Start R and load necessary libraries

library(RMINC)
library(tidyverse)
library(batchtools)

Read the data for this tutorial.

df = read.csv('/hpf/largeprojects/MICe/dfernandes/social_behaviour_study/scanbase/tutorial/tutorial.csv', stringsAsFactors=F)

Step 1: Write your voxelwise function

In this example, we will run two linear mixed-effects models on the Scanbase data and perform the log-likelihood ratio test to compare the models and obtain significance for each voxel. I am going to call this function 'vxl_func'.

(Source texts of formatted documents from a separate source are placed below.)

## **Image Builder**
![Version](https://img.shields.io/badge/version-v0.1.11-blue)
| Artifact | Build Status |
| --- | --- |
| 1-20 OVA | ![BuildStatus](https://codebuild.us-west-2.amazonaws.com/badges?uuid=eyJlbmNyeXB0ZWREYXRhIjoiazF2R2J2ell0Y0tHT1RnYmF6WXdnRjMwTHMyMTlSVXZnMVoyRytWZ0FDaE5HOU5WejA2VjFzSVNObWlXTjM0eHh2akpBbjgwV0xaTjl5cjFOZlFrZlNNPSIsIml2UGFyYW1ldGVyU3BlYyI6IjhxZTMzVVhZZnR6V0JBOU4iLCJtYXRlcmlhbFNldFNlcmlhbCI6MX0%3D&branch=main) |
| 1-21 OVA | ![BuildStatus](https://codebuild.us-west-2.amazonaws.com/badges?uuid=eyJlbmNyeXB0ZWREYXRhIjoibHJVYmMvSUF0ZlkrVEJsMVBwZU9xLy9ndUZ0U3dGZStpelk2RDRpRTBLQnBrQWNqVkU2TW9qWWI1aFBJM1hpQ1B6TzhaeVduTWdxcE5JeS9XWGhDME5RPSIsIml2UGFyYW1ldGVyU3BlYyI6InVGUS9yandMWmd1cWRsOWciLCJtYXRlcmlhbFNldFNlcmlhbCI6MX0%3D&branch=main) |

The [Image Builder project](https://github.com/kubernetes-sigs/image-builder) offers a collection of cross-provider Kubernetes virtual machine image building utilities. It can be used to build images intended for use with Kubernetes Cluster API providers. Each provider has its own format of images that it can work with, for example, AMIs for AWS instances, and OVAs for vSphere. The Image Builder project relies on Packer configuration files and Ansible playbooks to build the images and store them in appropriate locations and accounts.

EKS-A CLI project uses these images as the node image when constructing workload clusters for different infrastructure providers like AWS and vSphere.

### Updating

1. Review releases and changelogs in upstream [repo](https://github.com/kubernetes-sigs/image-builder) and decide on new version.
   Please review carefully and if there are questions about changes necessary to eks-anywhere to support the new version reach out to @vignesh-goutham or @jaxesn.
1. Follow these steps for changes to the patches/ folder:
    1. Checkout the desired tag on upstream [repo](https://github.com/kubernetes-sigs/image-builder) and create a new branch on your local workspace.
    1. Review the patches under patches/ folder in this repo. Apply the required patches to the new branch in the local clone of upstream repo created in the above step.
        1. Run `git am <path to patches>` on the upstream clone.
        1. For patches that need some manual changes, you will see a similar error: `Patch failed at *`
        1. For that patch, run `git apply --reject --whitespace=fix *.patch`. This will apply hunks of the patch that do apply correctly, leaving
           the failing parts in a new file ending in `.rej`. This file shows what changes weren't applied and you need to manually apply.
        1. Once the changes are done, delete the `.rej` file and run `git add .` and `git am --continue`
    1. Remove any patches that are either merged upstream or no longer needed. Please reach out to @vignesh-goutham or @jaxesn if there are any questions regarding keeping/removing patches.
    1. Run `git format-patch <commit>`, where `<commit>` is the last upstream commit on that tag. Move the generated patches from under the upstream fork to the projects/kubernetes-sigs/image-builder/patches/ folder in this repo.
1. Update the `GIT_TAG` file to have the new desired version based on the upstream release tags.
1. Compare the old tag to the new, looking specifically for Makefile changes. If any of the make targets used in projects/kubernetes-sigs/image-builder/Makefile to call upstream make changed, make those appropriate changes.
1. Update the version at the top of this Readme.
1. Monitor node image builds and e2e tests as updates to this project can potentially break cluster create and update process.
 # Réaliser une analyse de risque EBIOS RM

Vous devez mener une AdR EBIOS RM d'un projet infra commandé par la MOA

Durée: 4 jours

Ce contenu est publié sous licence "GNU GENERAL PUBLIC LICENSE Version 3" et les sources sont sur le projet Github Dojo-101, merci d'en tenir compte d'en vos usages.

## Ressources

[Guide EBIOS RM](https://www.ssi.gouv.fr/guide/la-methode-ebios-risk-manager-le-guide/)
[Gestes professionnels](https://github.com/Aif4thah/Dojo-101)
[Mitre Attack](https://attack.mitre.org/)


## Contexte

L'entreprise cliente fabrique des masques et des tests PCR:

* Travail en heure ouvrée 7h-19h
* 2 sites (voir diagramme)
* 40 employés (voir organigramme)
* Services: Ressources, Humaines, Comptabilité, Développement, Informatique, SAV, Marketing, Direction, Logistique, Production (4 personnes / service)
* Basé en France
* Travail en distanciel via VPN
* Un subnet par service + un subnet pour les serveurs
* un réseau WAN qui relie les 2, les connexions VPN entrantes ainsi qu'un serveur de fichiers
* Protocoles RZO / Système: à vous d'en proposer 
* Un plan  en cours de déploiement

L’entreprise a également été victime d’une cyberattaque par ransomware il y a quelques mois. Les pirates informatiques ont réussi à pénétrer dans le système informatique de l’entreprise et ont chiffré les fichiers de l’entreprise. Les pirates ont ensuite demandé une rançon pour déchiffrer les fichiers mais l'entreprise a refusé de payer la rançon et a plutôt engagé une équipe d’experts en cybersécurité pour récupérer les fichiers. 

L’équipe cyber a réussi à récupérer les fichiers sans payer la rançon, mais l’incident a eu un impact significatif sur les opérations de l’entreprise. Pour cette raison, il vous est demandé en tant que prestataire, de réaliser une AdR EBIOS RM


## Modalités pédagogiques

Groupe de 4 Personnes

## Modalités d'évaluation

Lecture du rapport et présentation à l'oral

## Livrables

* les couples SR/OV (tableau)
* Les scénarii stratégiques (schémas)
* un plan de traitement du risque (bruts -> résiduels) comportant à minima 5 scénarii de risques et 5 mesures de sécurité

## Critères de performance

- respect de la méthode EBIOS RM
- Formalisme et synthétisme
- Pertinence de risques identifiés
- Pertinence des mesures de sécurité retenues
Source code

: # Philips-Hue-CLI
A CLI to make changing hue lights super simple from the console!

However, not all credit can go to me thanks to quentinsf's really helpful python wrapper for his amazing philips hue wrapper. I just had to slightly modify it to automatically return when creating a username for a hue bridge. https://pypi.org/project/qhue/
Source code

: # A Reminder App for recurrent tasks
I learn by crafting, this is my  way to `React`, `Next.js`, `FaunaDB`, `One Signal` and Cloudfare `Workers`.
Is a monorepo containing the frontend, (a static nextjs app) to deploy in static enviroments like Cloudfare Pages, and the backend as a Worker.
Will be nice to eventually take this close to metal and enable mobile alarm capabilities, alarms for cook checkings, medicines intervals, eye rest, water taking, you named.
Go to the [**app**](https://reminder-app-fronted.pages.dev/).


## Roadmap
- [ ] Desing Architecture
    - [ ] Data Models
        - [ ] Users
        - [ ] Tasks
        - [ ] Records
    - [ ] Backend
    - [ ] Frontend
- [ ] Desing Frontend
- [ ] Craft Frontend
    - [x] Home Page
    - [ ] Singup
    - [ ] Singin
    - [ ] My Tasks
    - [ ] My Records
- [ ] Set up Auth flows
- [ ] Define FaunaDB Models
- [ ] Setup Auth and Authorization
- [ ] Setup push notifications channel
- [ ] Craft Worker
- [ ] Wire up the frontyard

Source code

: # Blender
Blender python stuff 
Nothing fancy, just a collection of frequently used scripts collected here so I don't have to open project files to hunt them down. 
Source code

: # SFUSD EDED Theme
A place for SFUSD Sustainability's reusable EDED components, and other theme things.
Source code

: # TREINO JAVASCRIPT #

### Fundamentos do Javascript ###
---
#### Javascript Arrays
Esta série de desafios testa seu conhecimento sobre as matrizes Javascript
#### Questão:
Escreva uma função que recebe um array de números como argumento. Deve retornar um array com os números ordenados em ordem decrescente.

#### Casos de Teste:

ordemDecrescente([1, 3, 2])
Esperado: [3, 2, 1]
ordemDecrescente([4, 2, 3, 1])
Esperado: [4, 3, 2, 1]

# takes in a data frame with predictors variables (df)
#  x is the values at a particular voxel (response variable)

vxl_func = function(x,df) {
    lmdf = mutate(df, volume = x)
    mod1 = lmer ( volume ~ Genotype_Code + (1|Study_Name) , lmdf , REML = F )
    mod2 = lmer ( volume ~ (1|Study_Name)                 , lmdf , REML = F )
    anova(mod1,mod2)[2,'Pr(>Chisq)']
}

Step 2: Write a function that reads voxel-data and applies function

We are eventually going to apply 'vxl_func' to every voxel. But to make the problem more managable, we will apply this function to a chunk of voxels (indexed by vector 'idx'). Don't worry if you don't know what I mean by 'indexed'. You probably don't have to worry about it.

This function (called 'par_func') is going to read our data (given as minc files in a column 'mncfiles' in the data frame 'df'), mask it (given by a minc file 'mask'), extract only a chunk of voxels (indexed by vector 'idx'), and run a voxelwise function ('vxl_func') on this chunk.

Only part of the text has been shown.